▶ **WHAT YOU NEED TO DO**
Give back exactly the lines that start at the one containing "比如我们设计 ServiceA.methodA() 的事务级别为" and run to the end of the material below, both ends included.

>>

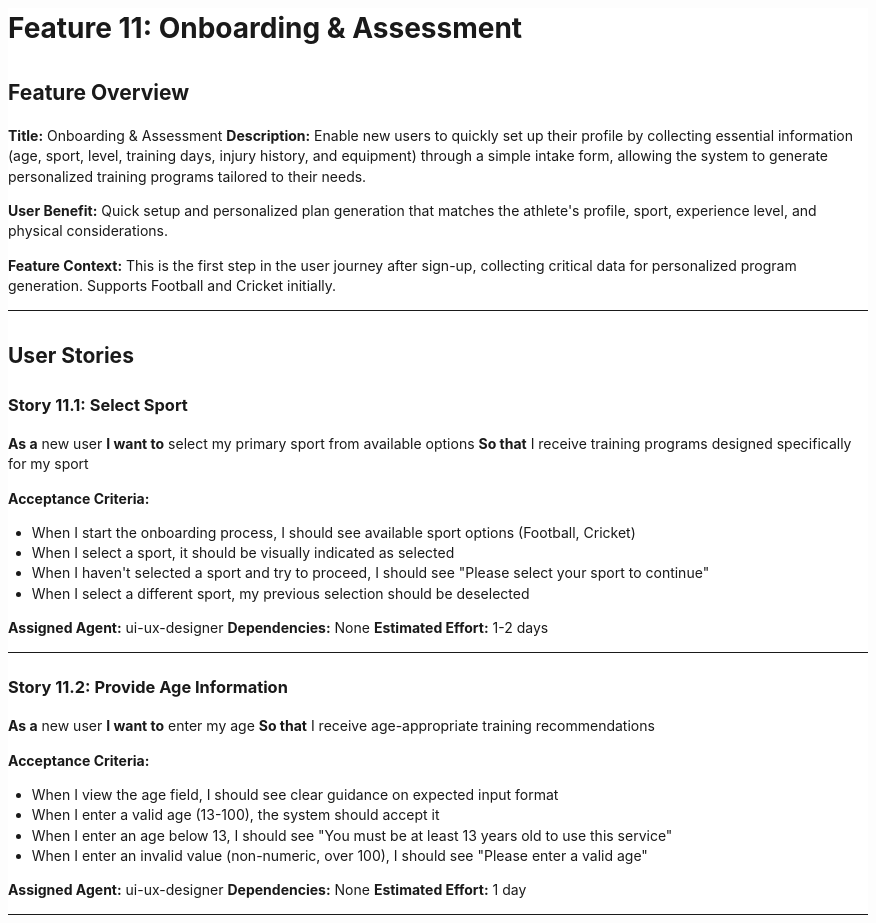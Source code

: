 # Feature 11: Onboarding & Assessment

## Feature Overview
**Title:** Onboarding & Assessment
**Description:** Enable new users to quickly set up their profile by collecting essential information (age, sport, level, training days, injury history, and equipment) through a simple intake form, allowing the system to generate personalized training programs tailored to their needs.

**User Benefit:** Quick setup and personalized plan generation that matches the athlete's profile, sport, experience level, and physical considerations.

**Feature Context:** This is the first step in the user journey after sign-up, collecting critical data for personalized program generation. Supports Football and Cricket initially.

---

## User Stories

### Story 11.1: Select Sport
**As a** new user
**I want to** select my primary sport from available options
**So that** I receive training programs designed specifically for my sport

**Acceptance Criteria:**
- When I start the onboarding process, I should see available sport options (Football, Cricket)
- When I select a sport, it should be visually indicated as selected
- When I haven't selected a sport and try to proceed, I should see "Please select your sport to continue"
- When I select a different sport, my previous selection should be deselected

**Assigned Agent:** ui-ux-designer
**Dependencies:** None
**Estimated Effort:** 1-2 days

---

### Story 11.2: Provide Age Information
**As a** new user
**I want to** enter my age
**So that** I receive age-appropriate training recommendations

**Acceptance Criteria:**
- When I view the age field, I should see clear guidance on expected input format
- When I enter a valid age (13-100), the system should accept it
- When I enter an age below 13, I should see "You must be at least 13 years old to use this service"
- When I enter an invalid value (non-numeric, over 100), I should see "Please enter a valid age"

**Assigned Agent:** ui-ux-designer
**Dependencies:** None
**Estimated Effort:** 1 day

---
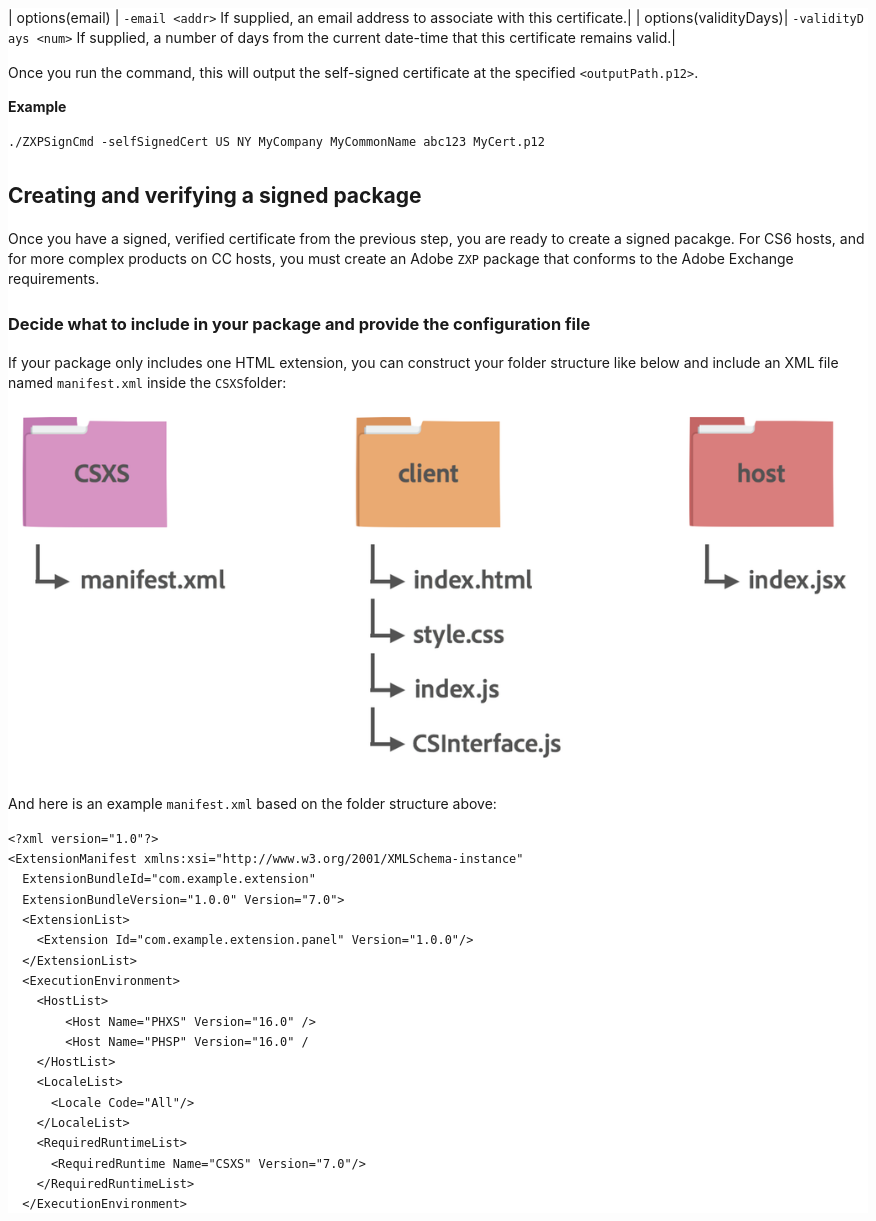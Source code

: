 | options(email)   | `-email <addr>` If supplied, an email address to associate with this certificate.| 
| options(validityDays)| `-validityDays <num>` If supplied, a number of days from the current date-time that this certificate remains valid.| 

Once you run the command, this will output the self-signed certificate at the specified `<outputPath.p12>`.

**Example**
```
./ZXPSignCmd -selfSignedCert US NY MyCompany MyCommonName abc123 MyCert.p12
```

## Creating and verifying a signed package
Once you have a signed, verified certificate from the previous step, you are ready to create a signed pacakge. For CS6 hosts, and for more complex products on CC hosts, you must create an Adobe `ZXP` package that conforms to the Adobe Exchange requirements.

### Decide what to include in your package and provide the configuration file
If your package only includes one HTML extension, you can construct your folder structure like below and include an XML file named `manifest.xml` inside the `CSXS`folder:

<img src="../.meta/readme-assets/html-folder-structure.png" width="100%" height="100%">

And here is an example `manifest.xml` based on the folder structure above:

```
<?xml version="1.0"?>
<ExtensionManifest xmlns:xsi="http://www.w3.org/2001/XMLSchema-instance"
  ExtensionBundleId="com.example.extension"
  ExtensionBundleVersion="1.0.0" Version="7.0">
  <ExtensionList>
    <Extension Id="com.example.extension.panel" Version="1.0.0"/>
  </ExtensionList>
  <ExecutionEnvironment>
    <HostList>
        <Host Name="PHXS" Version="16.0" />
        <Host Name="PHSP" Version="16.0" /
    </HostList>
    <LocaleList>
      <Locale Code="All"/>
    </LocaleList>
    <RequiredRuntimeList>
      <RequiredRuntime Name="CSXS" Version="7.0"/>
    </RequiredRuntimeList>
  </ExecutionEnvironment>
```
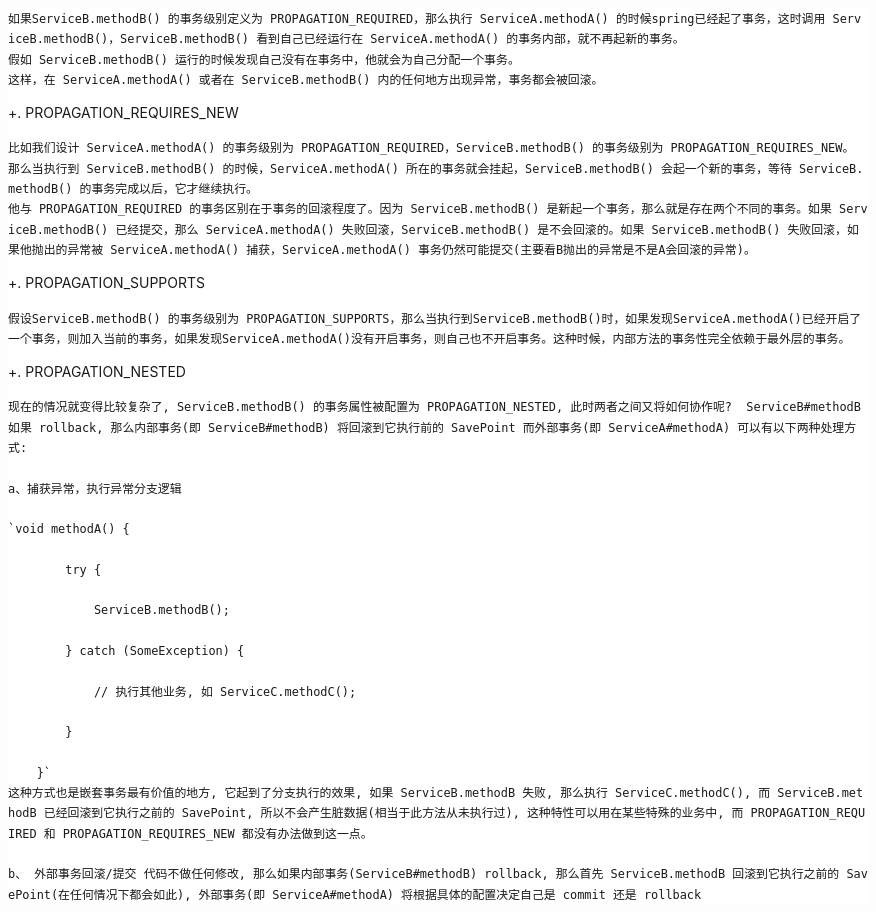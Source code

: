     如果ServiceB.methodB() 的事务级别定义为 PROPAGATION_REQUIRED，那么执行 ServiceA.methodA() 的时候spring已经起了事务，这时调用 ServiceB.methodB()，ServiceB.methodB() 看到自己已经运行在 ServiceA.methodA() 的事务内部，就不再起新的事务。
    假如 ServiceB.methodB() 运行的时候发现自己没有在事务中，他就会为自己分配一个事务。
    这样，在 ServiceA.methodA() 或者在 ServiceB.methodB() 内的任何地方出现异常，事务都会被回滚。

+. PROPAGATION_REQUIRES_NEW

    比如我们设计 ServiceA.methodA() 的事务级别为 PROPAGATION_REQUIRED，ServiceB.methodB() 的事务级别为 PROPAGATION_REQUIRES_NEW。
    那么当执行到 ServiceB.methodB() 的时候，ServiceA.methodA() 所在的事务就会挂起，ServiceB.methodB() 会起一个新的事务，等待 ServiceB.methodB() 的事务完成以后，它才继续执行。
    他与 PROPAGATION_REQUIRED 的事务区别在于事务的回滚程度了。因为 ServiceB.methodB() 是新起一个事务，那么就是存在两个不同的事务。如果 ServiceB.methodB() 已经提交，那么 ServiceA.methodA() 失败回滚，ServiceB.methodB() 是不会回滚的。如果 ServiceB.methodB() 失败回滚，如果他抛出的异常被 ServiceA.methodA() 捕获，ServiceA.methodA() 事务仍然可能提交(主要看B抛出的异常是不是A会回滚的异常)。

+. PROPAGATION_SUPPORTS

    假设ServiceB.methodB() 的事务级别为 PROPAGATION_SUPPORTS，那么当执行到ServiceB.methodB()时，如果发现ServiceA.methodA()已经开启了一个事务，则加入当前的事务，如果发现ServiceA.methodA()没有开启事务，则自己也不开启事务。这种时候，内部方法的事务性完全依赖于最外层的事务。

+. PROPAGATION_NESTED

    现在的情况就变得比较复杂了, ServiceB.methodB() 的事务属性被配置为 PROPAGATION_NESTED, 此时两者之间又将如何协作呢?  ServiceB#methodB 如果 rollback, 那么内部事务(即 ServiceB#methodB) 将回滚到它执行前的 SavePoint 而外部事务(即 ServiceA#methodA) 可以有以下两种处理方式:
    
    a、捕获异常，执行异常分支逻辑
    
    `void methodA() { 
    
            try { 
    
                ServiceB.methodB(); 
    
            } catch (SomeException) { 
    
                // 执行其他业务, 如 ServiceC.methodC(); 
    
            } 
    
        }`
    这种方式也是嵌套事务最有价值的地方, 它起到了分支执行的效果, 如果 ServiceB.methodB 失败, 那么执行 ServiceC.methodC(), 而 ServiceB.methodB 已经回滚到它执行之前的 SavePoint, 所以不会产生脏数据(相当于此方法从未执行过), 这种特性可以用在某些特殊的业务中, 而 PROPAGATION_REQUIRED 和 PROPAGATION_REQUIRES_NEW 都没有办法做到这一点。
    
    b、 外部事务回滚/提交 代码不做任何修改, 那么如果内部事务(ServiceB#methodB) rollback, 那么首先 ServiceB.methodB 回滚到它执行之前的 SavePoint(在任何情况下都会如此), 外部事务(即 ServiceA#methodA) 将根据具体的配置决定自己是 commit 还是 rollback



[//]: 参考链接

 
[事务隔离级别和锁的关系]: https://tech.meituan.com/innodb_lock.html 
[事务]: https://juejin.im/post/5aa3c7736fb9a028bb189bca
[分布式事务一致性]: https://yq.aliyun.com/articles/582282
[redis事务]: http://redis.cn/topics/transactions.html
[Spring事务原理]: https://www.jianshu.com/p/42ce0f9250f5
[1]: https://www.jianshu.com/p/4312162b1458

<<

▶ **ANSWER AREA**
    比如我们设计 ServiceA.methodA() 的事务级别为 PROPAGATION_REQUIRED，ServiceB.methodB() 的事务级别为 PROPAGATION_REQUIRES_NEW。
    那么当执行到 ServiceB.methodB() 的时候，ServiceA.methodA() 所在的事务就会挂起，ServiceB.methodB() 会起一个新的事务，等待 ServiceB.methodB() 的事务完成以后，它才继续执行。
    他与 PROPAGATION_REQUIRED 的事务区别在于事务的回滚程度了。因为 ServiceB.methodB() 是新起一个事务，那么就是存在两个不同的事务。如果 ServiceB.methodB() 已经提交，那么 ServiceA.methodA() 失败回滚，ServiceB.methodB() 是不会回滚的。如果 ServiceB.methodB() 失败回滚，如果他抛出的异常被 ServiceA.methodA() 捕获，ServiceA.methodA() 事务仍然可能提交(主要看B抛出的异常是不是A会回滚的异常)。

+. PROPAGATION_SUPPORTS

    假设ServiceB.methodB() 的事务级别为 PROPAGATION_SUPPORTS，那么当执行到ServiceB.methodB()时，如果发现ServiceA.methodA()已经开启了一个事务，则加入当前的事务，如果发现ServiceA.methodA()没有开启事务，则自己也不开启事务。这种时候，内部方法的事务性完全依赖于最外层的事务。

+. PROPAGATION_NESTED

    现在的情况就变得比较复杂了, ServiceB.methodB() 的事务属性被配置为 PROPAGATION_NESTED, 此时两者之间又将如何协作呢?  ServiceB#methodB 如果 rollback, 那么内部事务(即 ServiceB#methodB) 将回滚到它执行前的 SavePoint 而外部事务(即 ServiceA#methodA) 可以有以下两种处理方式:
    
    a、捕获异常，执行异常分支逻辑
    
    `void methodA() { 
    
            try { 
    
                ServiceB.methodB(); 
    
            } catch (SomeException) { 
    
                // 执行其他业务, 如 ServiceC.methodC(); 
    
            } 
    
        }`
    这种方式也是嵌套事务最有价值的地方, 它起到了分支执行的效果, 如果 ServiceB.methodB 失败, 那么执行 ServiceC.methodC(), 而 ServiceB.methodB 已经回滚到它执行之前的 SavePoint, 所以不会产生脏数据(相当于此方法从未执行过), 这种特性可以用在某些特殊的业务中, 而 PROPAGATION_REQUIRED 和 PROPAGATION_REQUIRES_NEW 都没有办法做到这一点。
    
    b、 外部事务回滚/提交 代码不做任何修改, 那么如果内部事务(ServiceB#methodB) rollback, 那么首先 ServiceB.methodB 回滚到它执行之前的 SavePoint(在任何情况下都会如此), 外部事务(即 ServiceA#methodA) 将根据具体的配置决定自己是 commit 还是 rollback



[//]: 参考链接

 
[事务隔离级别和锁的关系]: https://tech.meituan.com/innodb_lock.html 
[事务]: https://juejin.im/post/5aa3c7736fb9a028bb189bca
[分布式事务一致性]: https://yq.aliyun.com/articles/582282
[redis事务]: http://redis.cn/topics/transactions.html
[Spring事务原理]: https://www.jianshu.com/p/42ce0f9250f5
[1]: https://www.jianshu.com/p/4312162b1458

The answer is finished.